American pianist Aaron Parks approached his latest UK tour with a degree of trepidation. On previous tours, he had tended to include a number of standards on his setlist, tunes that even the most casual of jazz fans would recognise. On this occasion, the set weighed heavily on new tunes, many of which were being road-tested for the first time. “They’re brand new songs,” he told Kind Of Jazz, “and they’re still taking shape. I hope it’s OK for the audience!”
His concerns seem to have been misplaced. Reviews from his concert in Edinburgh suggested the new tunes had been well received, and they also met with a warm reaction at London’s King’s Place.
The pianist – who turned thirty-two that day – was joined on stage by bass player Ben Street (who has played with John Scofield, Kurt Rosenwinkel and Sam Rivers) and the legendary drummer Billy Hart (Jimmy Smith, Wes Montgomery, Herbie Hancock, McCoy Tyner).
At the beginning of the concert, Parks introduced the band, and then announced that he would begin with two new songs, before going into Wayne Shorter’s Marie Antoinette (from Freddie Hubbard’s 1962 classic, Ready For Freddie). The first song had not yet been named, but was apparently inspired by an island near to where the pianist grew up. The song had a pleasing melody, and featured some gorgeous brushwork from Hart as the song opened. Parks then played a brief, romantic interlude, before going into Melquíades, named after one of the gypsies that appeared in Marquez’s One Hundred Years Of Solitude. The music seemed to be inspired by the literature, with a narrative of its own, Hart again adding splashes of colour that helped to propel the music.
The pace picked up with a playful, frisky Marie Antoinette, which featured an excellent solo by Street, which produced a roar of approval from the drummer, and a warm round of applause from the audience.
Two more new songs followed. The first of these, Song For Sashou, was my favourite of the new tunes, and will hopefully feature on the forthcoming album. Alice, inspired by the late Alice Coltrane, was more restless and shifting in nature, but also very popular with the crowd, who appreciated the excellent interaction between the three musicians.
Most of the standards played that evening were not particularly well known. Find The Way is a song from Rosemary Clooney’s 1963 album, Love, which featured a wonderful arrangement by Nelson Riddle, whilst George Shearing’s Conception – which I have not heard in some time - also got an airing. At the end of the show, Parks seemed to surprise his band members by playing While We’re Young, a joking reference to the fact that he was now one year older.
Two other new tunes that warrant a mention were Eleutheria - the Greek word for liberation or freedom - which featured some vital playing by Parks, and some lovely cymbal work by Hart, and Adrift, which was more cinematic in style, building to an impressive crescendo.

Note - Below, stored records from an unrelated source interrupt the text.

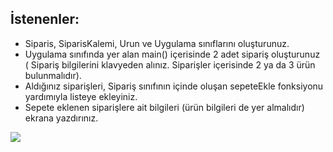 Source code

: ## İstenenler:

* Siparis, SiparisKalemi, Urun ve Uygulama sınıflarını oluşturunuz.
* Uygulama sınıfında yer alan main() içerisinde 2 adet sipariş oluşturunuz ( Sipariş bilgilerini klavyeden alınız. Siparişler içerisinde 2 ya da 3 ürün bulunmalıdır).
* Aldığınız siparişleri, Sipariş sınıfının içinde oluşan sepeteEkle fonksiyonu yardımıyla listeye ekleyiniz.
* Sepete eklenen siparişlere ait bilgileri (ürün bilgileri de yer almalıdır) ekrana yazdırınız.


![](https://github.com/celalceken/NesneYonelimliAnalizVeTasarimDersiUygulamalari/blob/master/Sekiller/02/UygulamaHafta6.png)


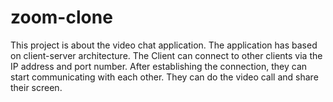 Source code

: # zoom-clone
This project is about the video chat application. The application has based on client-server architecture.
The Client can connect to other clients via the IP address and port number. After establishing the connection, they can start communicating with each other. They can do the video call and share their screen.
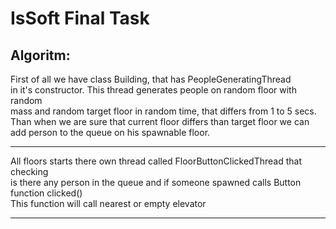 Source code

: 
# IsSoft Final Task
<h2>Algoritm:</h2>
First of all we have class Building, that has PeopleGeneratingThread<br>
in it's constructor. This thread generates people on random floor with random<br>
mass and random target floor in random time, that differs from 1 to 5 secs.<br> 
Than when we are sure that current floor differs than target floor we can <br>
add person to the queue on his spawnable floor.<hr>
All floors starts there own thread called FloorButtonClickedThread that checking<br>
is there any person in the queue and if someone spawned calls Button function clicked()<br>
This function will call nearest or empty elevator<hr>
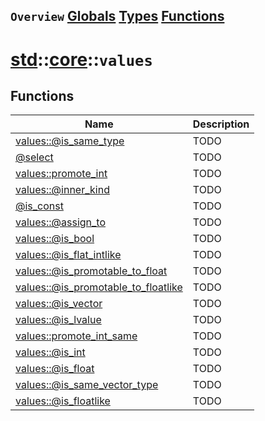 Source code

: ## `Overview` [Globals](./globals.md) [Types](./types.md) [Functions](./functions.md)
# [std](./../../std.md)::[core](./../core.md)::`values`
## Functions
|Name|Description|
|----|-----------|
|[values::@is_same_type](#todo)|TODO|
|[@select](#todo)|TODO|
|[values::promote_int](#todo)|TODO|
|[values::@inner_kind](#todo)|TODO|
|[@is_const](#todo)|TODO|
|[values::@assign_to](#todo)|TODO|
|[values::@is_bool](#todo)|TODO|
|[values::@is_flat_intlike](#todo)|TODO|
|[values::@is_promotable_to_float](#todo)|TODO|
|[values::@is_promotable_to_floatlike](#todo)|TODO|
|[values::@is_vector](#todo)|TODO|
|[values::@is_lvalue](#todo)|TODO|
|[values::promote_int_same](#todo)|TODO|
|[values::@is_int](#todo)|TODO|
|[values::@is_float](#todo)|TODO|
|[values::@is_same_vector_type](#todo)|TODO|
|[values::@is_floatlike](#todo)|TODO|
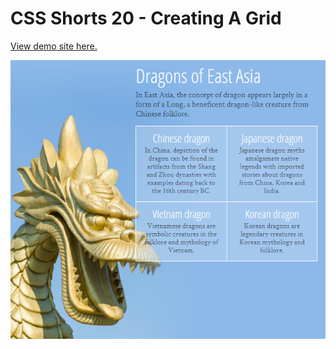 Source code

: # CSS Shorts 20 - Creating A Grid

[View demo site here.](https://webdevtuts.github.io/css_shorts_20_creating_a_grid/)

![Preview](screenshot.png)
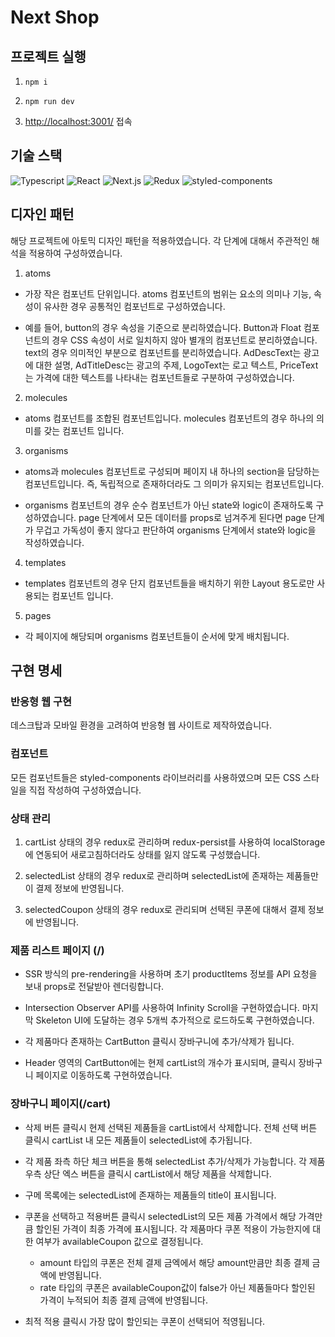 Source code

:# Next Shop

## 프로젝트 실행

1. <code>npm i</code>

2. <code>npm run dev</code>

3. <a href="http://localhost:3001/" target="_blank">http://localhost:3001/</a> 접속

## 기술 스택

  <img src="https://img.shields.io/badge/typescript-3178C6?style=for-the-badge&logo=typescript&logoColor=white" alt="Typescript">
  <img src="https://img.shields.io/badge/react-61DAFB?style=for-the-badge&logo=react&logoColor=white" alt="React">
  <img src="https://img.shields.io/badge/next.js-000000?style=for-the-badge&logo=next.js&logoColor=white" alt="Next.js">
  <img src="https://img.shields.io/badge/redux-764ABC?style=for-the-badge&logo=redux&logoColor=white" alt="Redux">
  <img src="https://img.shields.io/badge/styledcomponents-DB7093?style=for-the-badge&logo=styledcomponents&logoColor=white" alt="styled-components">

## 디자인 패턴

해당 프로젝트에 아토믹 디자인 패턴을 적용하였습니다. 각 단계에 대해서 주관적인 해석을 적용하여 구성하였습니다.

1. atoms

- 가장 작은 컴포넌트 단위입니다. atoms 컴포넌트의 범위는 요소의 의미나 기능, 속성이 유사한 경우 공통적인 컴포넌트로 구성하였습니다.

- 예를 들어, button의 경우 속성을 기준으로 분리하였습니다. Button과 Float 컴포넌트의 경우 CSS 속성이 서로 일치하지 않아 별개의 컴포넌트로 분리하였습니다. text의 경우 의미적인 부분으로 컴포넌트를 분리하였습니다. AdDescText는 광고에 대한 설명, AdTitleDesc는 광고의 주제, LogoText는 로고 텍스트, PriceText는 가격에 대한 텍스트를 나타내는 컴포넌트들로 구분하여 구성하였습니다.

2. molecules

- atoms 컴포넌트를 조합된 컴포넌트입니다. molecules 컴포넌트의 경우 하나의 의미를 갖는 컴포넌트 입니다.

3. organisms

- atoms과 molecules 컴포넌트로 구성되며 페이지 내 하나의 section을 담당하는 컴포넌트입니다. 즉, 독립적으로 존재하더라도 그 의미가 유지되는 컴포넌트입니다.

- organisms 컴포넌트의 경우 순수 컴포넌트가 아닌 state와 logic이 존재하도록 구성하였습니다.
  page 단계에서 모든 데이터를 props로 넘겨주게 된다면 page 단계가 무겁고 가독성이 좋지 않다고 판단하여 organisms 단계에서 state와 logic을 작성하였습니다.

4. templates

- templates 컴포넌트의 경우 단지 컴포넌트들을 배치하기 위한 Layout 용도로만 사용되는 컴포넌트 입니다.

5. pages

- 각 페이지에 해당되며 organisms 컴포넌트들이 순서에 맞게 배치됩니다.

## 구현 명세

### 반응형 웹 구현

데스크탑과 모바일 환경을 고려하여 반응형 웹 사이트로 제작하였습니다.

### 컴포넌트

모든 컴포넌트들은 styled-components 라이브러리를 사용하였으며 모든 CSS 스타일을 직접 작성하여 구성하였습니다.

### 상태 관리

1. cartList 상태의 경우 redux로 관리하며 redux-persist를 사용하여 localStorage에 연동되어 새로고침하더라도 상태를 잃지 않도록 구성했습니다.

2. selectedList 상태의 경우 redux로 관리하며 selectedList에 존재하는 제품들만이 결제 정보에 반영됩니다.

3. selectedCoupon 상태의 경우 redux로 관리되며 선택된 쿠폰에 대해서 결제 정보에 반영됩니다.

### 제품 리스트 페이지 (/)

- SSR 방식의 pre-rendering을 사용하며 초기 productItems 정보를 API 요청을 보내 props로 전달받아 렌더링합니다.

- Intersection Observer API를 사용하여 Infinity Scroll을 구현하였습니다. 마지막 Skeleton UI에 도달하는 경우 5개씩 추가적으로 로드하도록 구현하였습니다.

- 각 제품마다 존재하는 CartButton 클릭시 장바구니에 추가/삭제가 됩니다.

- Header 영역의 CartButton에는 현제 cartList의 개수가 표시되며, 클릭시 장바구니 페이지로 이동하도록 구현하였습니다.

### 장바구니 페이지(/cart)

- 삭제 버튼 클릭시 현제 선택된 제품들을 cartList에서 삭제합니다. 전체 선택 버튼 클릭시 cartList 내 모든 제품들이 selectedList에 추가됩니다.

- 각 제품 좌측 하단 체크 버튼을 통해 selectedList 추가/삭제가 가능합니다. 각 제품 우측 상단 엑스 버튼을 클릭시 cartList에서 해당 제품을 삭제합니다.

- 구메 목록에는 selectedList에 존재하는 제품들의 title이 표시됩니다.

- 쿠폰을 선택하고 적용버튼 클릭시 selectedList의 모든 제품 가격에서 해당 가격만큼 할인된 가격이 최종 가격에 표시됩니다. 각 제품마다 쿠폰 적용이 가능한지에 대한 여부가 availableCoupon 값으로 결정됩니다.

  - amount 타입의 쿠폰은 전체 결제 금엑에서 해당 amount만큼만 최종 결제 금액에 반영됩니다.
  - rate 타입의 쿠폰은 availableCoupon값이 false가 아닌 제품들마다 할인된 가격이 누적되어 최종 결제 금액에 반영됩니다.

- 최적 적용 클릭시 가장 많이 할인되는 쿠폰이 선택되어 적영됩니다.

Park has suggested that the piano trio is not necessarily his preferred format, but despite his reservations, it is clear that he has plenty to say. Street and Hart clearly relate to the new tunes, both nodding with approval as one of them contributed something new. Parks himself is also excited by these developments, and notes that the band brings something fresh every night.
The trio plans to enter the recording studio after this tour, and it will be interesting to see what emerges. Arborescence (2013) was a very different beast to Invisible Cinema (2008), and the new album – also on ECM - looks set to be quite different again. This probably suits the pianist’s restless nature, but from a selfish perspective, I’d love to hear more of this fine trio, and watch them evolve further.